M. Chebukati, qui avait émis de sérieux doutes la semaine dernière sur la possibilité d’organiser un scrutin crédible, a mis en avant mercredi les « assurances » données par les autorités pour garantir la sécurité de tous et les « progrès » réalisés selon lui au sein de l’IEBC, pour justifier le maintien du scrutin.
Marquée par de nombreux rebondissements, la saga de la présidentielle 2017 avait auparavant fait un rapide détour par la Cour suprême, celle-là même qui avait invalidé l’élection du 8 août, jugée « ni transparente, ni vérifiable ».
Mais en moins de cinq minutes, le président de la plus haute juridiction du pays, David Maraga, a douché les espoirs de ceux qui souhaitaient un report de l’élection afin de laisser le temps à l’IEBC de se réformer et de convaincre M. Odinga, 72 ans, de revenir dans le jeu.
M. Maraga a expliqué que la Cour ne pouvait examiner le recours, en l’absence de cinq des sept juges, pour des raisons variées (maladie, « incapacité », problème d’avion).
– ‘Résister à la dictature’ –
Le climat politique s’est nettement détérioré ces dernières semaines pour devenir délétère, les deux camps multipliant les invectives et les déclarations menaçantes.
Au moins 40 personnes ont été tuées depuis le 8 août, la plupart dans la répression brutale des manifestations par la police dans des bastions de l’opposition, selon les organisations de défense des droits de l’homme.
M. Chebukati avait tenté la semaine dernière de réunir les deux principaux candidats pour discuter d’une sortie de crise et faire baisser la tension dans le pays.
Mais de dialogue il n’y a pas eu et quelque 19,6 millions d’électeurs inscrits sont appelés à se rendre aux urnes jeudi pour une élection qui devrait se résumer à un cavalier seul du sortant Kenyatta, fils du père de l’indépendance du pays, Jomo Kenyatta.
En l’absence de M. Odinga, les six autres petits candidats sont condamnés à jouer les faire-valoir.

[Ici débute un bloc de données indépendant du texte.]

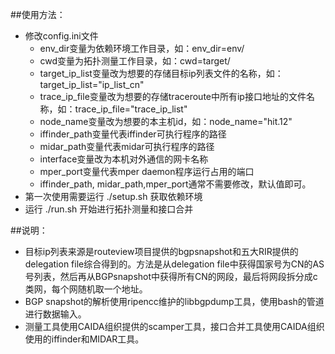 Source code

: ##使用方法：
* 修改config.ini文件
    * env_dir变量为依赖环境工作目录，如：env_dir=env/
    * cwd变量为拓扑测量工作目录，如：cwd=target/
    * target_ip_list变量改为想要的存储目标ip列表文件的名称，如：target_ip_list="ip_list_cn"
    * trace_ip_file变量改为想要的存储traceroute中所有ip接口地址的文件名称，如：trace_ip_file="trace_ip_list"
    * node_name变量改为想要的本主机id，如：node_name="hit.12"
    * iffinder_path变量代表iffinder可执行程序的路径
    * midar_path变量代表midar可执行程序的路径
    * interface变量改为本机对外通信的网卡名称
    * mper_port变量代表mper daemon程序运行占用的端口
    * iffinder_path, midar_path,mper_port通常不需要修改，默认值即可。
* 第一次使用需要运行 ./setup.sh 获取依赖环境
* 运行 ./run.sh 开始进行拓扑测量和接口合并

##说明：
* 目标ip列表来源是routeview项目提供的bgpsnapshot和五大RIR提供的delegation file综合得到的。方法是从delegation file中获得国家号为CN的AS号列表，然后再从BGPsnapshot中获得所有CN的网段，最后将网段拆分成c类网，每个网随机取一个地址。
* BGP snapshot的解析使用ripencc维护的libbgpdump工具，使用bash的管道进行数据输入。
* 测量工具使用CAIDA组织提供的scamper工具，接口合并工具使用CAIDA组织使用的iffinder和MIDAR工具。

Raila Odinga, lui-même fils d’un héros de l’indépendance, Jaramogi Oginga Odinga, s’était retiré de la course le 10 octobre, jugeant que les réformes susceptibles de garantir la tenue d’un scrutin libre et équitable n’avaient pas été menées à bien.
« Si le Kenya succombe à la dictature, l’Afrique entière sera en danger », a-t-il insisté mercredi. « A partir de demain, le devoir de chaque citoyen chérissant la liberté (…) est de résister à la dictature et de se battre pour rétablir un gouvernement respectueux de la Constitution. »
Il a aussi annoncé le lancement d’un « Mouvement national de résistance » contre « l’autorité illégitime du gouvernement ».
– Lassitude et anxiété –
L’opposition a déjà organisé de nombreuses manifestations, cantonnées à quelques uns de ses bastions, pour réclamer des réformes depuis l’annulation du précédent scrutin.
Mercredi, à Kisumu, environ un millier de manifestants ont une nouvelle fois défilé dans le centre-ville au cri de « pas de réformes, pas d’élection ». Un jeune homme a plus tard été blessé par balle lors d’échauffourées avec la police, selon des témoins et un photographe de l’AFP.
Boycotté par l’opposition, le scrutin sera également en partie boudé par les observateurs internationaux: l’Union européenne et la Fondation Carter, citant des raisons de sécurité, ont réduit la taille de leur mission.
Dix ans après les pires violences post-électorales de l’histoire du Kenya indépendant (depuis 1963), qui avaient fait plus de 1.100 morts, la crise politique actuelle a plongé le pays dans une incertitude mêlée d’anxiété.
L’économie la plus dynamique d’Afrique de l’Est tourne au ralenti et de nombreux Kényans ne cachent pas leur lassitude face à cette période électorale prolongée.